Dépot du Rapport Durham

The Rt. Honble. John-George Lambton, Baron Durham

Reproduction anonyme d’une estampe incluant un portrait d’environ 1832 et une carte d’environ 1834 (vers 1845)

Source : Bibliothèque et Archives Canada

     John-George Lambton est né à Londres en 1792. Il est issu d’une famille aristocratique anglaise dont les origines remontent au XIIIᵉ siècle. Créé baron en 1828, il est élevé au rang de vicomte Lambton et de comte de Durham en 1833. Influent personnage du parti Whig, Lord Durham est nommé gouverneur du Bas-Canada et du Haut-Canada en 1838.

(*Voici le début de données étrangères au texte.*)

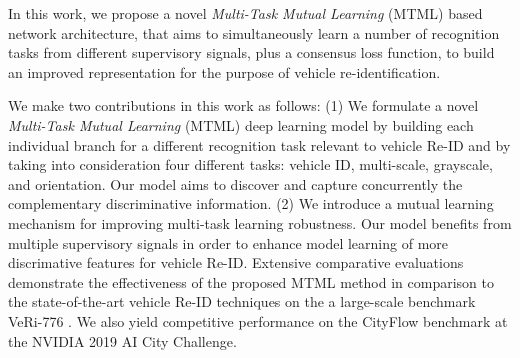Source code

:\documentclass[10pt,twocolumn,letterpaper]{article}
\begin{document}

In this work, we propose a novel {\em Multi-Task Mutual Learning}
(MTML) based network architecture,
that aims to simultaneously learn a number of recognition tasks from
different supervisory signals, plus a consensus loss function, to
build an improved representation for the purpose of vehicle
re-identification.

We make two contributions in this work as follows:
(1) We formulate a novel {\em Multi-Task Mutual Learning} (MTML) deep
learning model by building each individual branch for a different
recognition task relevant to vehicle Re-ID and by taking into
consideration four different tasks: vehicle ID, multi-scale, grayscale, and orientation.
Our model aims to discover and capture concurrently the complementary discriminative information.
(2) We introduce a mutual learning mechanism for improving multi-task learning robustness.
Our model benefits from multiple supervisory signals in order to
enhance model learning of more discrimative features for vehicle Re-ID.
Extensive comparative evaluations demonstrate the effectiveness of the
proposed MTML method in comparison to the state-of-the-art vehicle Re-ID techniques on the a large-scale benchmark
VeRi-776 \cite{liu2016veri}.
We also yield competitive performance on the CityFlow
\cite{tang2019cityflow} benchmark at the NVIDIA 2019 AI City Challenge.


\end{document}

     En plus d’être gouverneur en chef de toutes les colonies britanniques de l’Amérique du Nord, Durham est également mandaté comme commissaire enquêteur afin de faire rapport sur la crise politique et sociale qui frappe le Bas et le Haut-Canada. Dès qu’il accepte son poste en janvier 1838, Lord Durham amorce ses consultations sur les problèmes des deux colonies canadiennes. Il arrive à Québec le 27 mai 1838 et organise des comités pour enquêter sur les divers aspects de la vie coloniale. Il doit aussi régler rapidement la question des prisonniers politiques bas-canadiens.  Son ordonnance de juin 1838 à ce sujet semble remplie d’une certaine sagesse pour assurer la paix au Bas-Canada; cependant, le caractère illégal de celle-ci, notamment le fait de prononcer la peine de mort contre des fugitifs et d’exiler des accusés sans procès provoque son désaveu. En octobre 1838, Durham résigne de son poste et rentre à Londres.

     Déjà, il a une bonne idée du rapport qu’il va présenter. Il en termine la rédaction en janvier 1839. Les ministres du gouvernement à Londres en reçoivent les épreuves le 31 janvier. Le rapport est présenté au ministère des Colonies quatre jours plus tard. Le contenu du rapport coule alors et l’essentiel du contenu est publié peu à peu, au début février, dans le Times. Finalement, le rapport est déposé au Parlement londonien le 11 février 1839. Durham s’y affiche comme une réformateur avec des idées progressistes en prônant, entre autre, l’octroi du gouvernement responsable. Toutefois, Durham stigmatise la société bas-canadienne pour ses institutions féodales issues de la France d’Ancien Régime. Il constate que deux nations sont en guerre dans cette colonie et il prône l’union législative du Bas et du Haut-Canada pour y mettre un terme.